• **ACTION ITEM**
Every line below that includes the word "project" needs to be copied.

--- START ---

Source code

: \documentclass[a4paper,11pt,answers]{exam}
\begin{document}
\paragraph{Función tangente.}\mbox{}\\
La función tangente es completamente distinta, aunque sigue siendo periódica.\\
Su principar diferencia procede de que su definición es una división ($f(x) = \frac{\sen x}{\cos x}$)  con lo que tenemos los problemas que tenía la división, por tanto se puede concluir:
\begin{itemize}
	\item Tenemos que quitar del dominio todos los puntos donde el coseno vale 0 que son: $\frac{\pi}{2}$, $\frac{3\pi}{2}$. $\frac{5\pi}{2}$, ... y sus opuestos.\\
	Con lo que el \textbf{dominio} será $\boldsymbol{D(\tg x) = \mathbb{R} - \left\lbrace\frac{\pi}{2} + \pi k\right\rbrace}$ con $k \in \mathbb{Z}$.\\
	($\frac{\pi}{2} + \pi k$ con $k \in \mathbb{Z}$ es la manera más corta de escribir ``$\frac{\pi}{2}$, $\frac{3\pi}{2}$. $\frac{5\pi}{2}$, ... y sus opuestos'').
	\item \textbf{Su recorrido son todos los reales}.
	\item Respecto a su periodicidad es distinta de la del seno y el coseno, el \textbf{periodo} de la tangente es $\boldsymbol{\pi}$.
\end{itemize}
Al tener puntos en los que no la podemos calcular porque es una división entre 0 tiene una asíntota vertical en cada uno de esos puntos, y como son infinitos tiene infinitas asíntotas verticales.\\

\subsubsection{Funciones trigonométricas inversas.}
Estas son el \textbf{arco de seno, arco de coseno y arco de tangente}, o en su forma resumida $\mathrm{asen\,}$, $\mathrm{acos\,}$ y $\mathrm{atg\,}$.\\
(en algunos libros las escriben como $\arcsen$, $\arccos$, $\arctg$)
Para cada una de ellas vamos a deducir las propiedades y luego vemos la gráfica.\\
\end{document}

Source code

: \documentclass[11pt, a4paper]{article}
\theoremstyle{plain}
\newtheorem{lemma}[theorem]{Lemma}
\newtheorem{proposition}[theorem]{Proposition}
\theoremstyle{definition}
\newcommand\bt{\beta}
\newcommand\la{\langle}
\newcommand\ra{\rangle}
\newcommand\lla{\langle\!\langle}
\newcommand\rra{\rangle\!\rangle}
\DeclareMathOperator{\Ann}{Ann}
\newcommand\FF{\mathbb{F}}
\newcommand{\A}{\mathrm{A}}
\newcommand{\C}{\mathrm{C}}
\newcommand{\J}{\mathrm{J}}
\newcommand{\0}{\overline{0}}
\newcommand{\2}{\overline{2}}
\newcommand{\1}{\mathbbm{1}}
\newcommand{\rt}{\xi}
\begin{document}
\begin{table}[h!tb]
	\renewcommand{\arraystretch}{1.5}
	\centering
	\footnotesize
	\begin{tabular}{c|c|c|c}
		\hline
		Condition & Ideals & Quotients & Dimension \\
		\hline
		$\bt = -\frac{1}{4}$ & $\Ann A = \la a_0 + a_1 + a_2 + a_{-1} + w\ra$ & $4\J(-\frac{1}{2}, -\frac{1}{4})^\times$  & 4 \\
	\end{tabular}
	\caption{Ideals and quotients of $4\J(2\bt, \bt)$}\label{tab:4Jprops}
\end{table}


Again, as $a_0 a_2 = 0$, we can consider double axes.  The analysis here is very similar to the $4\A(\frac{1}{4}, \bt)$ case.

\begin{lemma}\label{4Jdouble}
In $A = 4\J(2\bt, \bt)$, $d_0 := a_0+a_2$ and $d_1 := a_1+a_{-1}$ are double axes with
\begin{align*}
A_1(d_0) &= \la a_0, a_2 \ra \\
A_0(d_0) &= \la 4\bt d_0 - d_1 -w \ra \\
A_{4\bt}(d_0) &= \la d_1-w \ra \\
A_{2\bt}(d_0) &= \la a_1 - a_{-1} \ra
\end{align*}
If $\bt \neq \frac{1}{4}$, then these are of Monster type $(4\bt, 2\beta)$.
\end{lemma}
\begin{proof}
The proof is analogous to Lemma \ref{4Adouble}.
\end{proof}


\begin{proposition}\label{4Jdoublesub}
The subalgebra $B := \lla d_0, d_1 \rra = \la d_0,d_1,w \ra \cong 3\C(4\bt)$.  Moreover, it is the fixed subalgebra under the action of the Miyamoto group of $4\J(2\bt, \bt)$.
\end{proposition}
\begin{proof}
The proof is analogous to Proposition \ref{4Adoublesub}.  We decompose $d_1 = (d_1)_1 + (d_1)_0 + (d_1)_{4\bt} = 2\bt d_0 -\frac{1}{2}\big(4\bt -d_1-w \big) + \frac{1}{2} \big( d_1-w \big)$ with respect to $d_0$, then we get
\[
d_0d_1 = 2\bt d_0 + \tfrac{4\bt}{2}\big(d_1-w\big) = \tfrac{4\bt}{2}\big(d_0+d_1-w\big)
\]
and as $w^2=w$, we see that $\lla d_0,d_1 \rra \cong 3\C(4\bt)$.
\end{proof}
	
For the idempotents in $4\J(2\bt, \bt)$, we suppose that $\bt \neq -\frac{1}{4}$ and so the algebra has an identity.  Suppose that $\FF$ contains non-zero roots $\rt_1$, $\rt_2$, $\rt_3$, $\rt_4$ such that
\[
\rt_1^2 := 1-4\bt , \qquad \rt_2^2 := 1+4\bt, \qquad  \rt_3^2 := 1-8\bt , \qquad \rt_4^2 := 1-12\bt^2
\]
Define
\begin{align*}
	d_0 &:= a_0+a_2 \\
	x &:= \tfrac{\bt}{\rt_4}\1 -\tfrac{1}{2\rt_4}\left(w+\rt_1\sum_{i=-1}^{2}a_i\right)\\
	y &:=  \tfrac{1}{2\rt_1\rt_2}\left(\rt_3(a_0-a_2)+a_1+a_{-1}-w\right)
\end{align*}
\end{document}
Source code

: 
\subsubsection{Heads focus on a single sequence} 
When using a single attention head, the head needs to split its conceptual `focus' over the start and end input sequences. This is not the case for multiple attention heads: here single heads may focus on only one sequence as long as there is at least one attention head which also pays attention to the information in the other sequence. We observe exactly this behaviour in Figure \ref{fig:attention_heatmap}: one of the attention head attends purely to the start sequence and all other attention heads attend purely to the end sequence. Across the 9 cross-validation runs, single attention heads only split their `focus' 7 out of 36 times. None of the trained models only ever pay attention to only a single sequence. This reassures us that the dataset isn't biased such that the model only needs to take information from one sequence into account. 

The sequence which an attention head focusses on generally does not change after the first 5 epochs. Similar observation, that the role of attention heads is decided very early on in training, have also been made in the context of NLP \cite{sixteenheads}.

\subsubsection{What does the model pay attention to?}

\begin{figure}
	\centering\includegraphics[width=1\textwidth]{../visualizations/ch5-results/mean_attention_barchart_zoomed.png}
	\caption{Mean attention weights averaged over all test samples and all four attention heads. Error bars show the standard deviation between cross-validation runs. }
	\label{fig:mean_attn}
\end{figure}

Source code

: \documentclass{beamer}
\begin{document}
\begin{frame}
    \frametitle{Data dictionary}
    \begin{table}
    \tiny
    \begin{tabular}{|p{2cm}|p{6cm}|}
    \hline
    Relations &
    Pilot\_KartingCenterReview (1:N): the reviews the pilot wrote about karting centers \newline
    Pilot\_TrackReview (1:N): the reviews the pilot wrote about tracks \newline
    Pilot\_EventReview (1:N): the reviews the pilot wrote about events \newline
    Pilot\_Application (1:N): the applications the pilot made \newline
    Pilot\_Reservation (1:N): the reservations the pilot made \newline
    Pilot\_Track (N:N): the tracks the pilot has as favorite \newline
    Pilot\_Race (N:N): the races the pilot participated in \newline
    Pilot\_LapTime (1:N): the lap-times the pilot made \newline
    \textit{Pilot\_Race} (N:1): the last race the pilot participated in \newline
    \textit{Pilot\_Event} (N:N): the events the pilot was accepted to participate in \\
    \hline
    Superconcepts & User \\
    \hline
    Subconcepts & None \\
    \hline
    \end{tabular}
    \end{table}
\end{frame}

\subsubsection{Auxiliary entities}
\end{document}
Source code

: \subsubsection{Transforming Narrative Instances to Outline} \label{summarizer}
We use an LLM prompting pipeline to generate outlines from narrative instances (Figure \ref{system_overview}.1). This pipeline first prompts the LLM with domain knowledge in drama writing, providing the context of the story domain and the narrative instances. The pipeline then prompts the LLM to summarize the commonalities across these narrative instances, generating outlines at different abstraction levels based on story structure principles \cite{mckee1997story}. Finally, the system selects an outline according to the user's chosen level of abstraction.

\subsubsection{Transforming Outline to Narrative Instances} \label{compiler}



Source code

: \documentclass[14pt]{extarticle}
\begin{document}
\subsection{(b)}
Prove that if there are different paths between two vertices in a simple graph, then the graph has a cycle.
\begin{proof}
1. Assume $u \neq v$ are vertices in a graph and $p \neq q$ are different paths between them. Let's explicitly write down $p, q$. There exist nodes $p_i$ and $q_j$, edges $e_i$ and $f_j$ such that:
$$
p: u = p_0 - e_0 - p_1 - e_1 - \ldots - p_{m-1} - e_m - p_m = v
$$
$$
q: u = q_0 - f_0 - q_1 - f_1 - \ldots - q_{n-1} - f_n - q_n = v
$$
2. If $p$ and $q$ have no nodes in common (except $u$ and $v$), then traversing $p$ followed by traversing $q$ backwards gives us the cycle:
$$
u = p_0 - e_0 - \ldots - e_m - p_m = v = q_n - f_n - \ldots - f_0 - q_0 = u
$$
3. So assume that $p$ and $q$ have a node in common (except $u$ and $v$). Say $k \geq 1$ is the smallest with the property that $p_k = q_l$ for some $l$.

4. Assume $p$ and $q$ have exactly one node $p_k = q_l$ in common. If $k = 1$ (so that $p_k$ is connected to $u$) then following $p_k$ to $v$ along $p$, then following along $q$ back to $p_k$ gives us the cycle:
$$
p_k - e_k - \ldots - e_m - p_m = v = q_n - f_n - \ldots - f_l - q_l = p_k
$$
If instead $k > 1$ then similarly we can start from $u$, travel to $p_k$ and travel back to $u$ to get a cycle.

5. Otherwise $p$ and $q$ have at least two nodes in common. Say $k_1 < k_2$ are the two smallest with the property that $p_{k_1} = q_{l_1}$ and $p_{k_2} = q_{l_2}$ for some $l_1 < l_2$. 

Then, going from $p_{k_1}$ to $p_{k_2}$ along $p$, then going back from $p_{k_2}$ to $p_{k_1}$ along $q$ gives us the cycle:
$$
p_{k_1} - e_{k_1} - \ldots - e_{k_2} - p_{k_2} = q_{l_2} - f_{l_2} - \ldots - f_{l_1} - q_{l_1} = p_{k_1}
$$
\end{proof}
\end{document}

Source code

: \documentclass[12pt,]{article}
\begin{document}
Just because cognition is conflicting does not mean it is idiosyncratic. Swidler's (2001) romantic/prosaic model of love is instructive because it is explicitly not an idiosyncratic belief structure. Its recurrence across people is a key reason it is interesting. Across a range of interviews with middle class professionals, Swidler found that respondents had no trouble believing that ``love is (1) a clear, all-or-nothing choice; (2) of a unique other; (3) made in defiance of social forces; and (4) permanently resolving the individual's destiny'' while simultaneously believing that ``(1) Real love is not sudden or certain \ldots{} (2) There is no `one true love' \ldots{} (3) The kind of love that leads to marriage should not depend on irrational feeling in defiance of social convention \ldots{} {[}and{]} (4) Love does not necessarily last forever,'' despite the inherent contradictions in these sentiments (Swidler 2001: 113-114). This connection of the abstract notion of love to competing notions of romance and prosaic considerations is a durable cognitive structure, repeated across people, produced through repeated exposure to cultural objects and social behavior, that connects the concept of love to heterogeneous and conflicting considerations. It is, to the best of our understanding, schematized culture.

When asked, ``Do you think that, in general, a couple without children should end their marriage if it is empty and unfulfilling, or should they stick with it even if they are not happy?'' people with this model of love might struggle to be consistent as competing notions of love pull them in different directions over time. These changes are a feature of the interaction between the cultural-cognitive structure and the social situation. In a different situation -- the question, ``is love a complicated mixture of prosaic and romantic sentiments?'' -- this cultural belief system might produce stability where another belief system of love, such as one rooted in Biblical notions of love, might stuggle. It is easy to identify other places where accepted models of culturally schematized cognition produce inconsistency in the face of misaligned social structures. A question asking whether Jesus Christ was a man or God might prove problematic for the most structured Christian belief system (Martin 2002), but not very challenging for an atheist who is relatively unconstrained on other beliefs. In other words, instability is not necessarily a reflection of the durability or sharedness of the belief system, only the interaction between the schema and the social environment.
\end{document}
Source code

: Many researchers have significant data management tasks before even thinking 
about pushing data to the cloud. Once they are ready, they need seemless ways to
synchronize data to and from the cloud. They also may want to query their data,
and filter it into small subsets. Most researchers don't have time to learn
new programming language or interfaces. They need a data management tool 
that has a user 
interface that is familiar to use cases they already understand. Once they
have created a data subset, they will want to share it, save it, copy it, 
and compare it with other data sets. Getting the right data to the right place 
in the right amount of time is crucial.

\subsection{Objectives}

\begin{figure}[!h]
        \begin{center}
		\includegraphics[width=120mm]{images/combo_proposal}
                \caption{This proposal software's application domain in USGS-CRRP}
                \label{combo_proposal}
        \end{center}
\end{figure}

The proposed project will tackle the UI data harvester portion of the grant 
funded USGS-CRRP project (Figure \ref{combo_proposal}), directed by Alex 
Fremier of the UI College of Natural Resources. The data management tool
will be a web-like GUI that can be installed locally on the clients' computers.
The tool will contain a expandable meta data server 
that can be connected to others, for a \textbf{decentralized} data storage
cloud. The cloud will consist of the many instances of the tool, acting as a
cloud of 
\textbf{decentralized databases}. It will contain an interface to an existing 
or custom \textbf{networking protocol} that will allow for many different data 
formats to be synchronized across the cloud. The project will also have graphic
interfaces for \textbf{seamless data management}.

--- END ---

• **EXERCISE ANSWER**
The proposed project will tackle the UI data harvester portion of the grant 
funded USGS-CRRP project (Figure \ref{combo_proposal}), directed by Alex 
formats to be synchronized across the cloud. The project will also have graphic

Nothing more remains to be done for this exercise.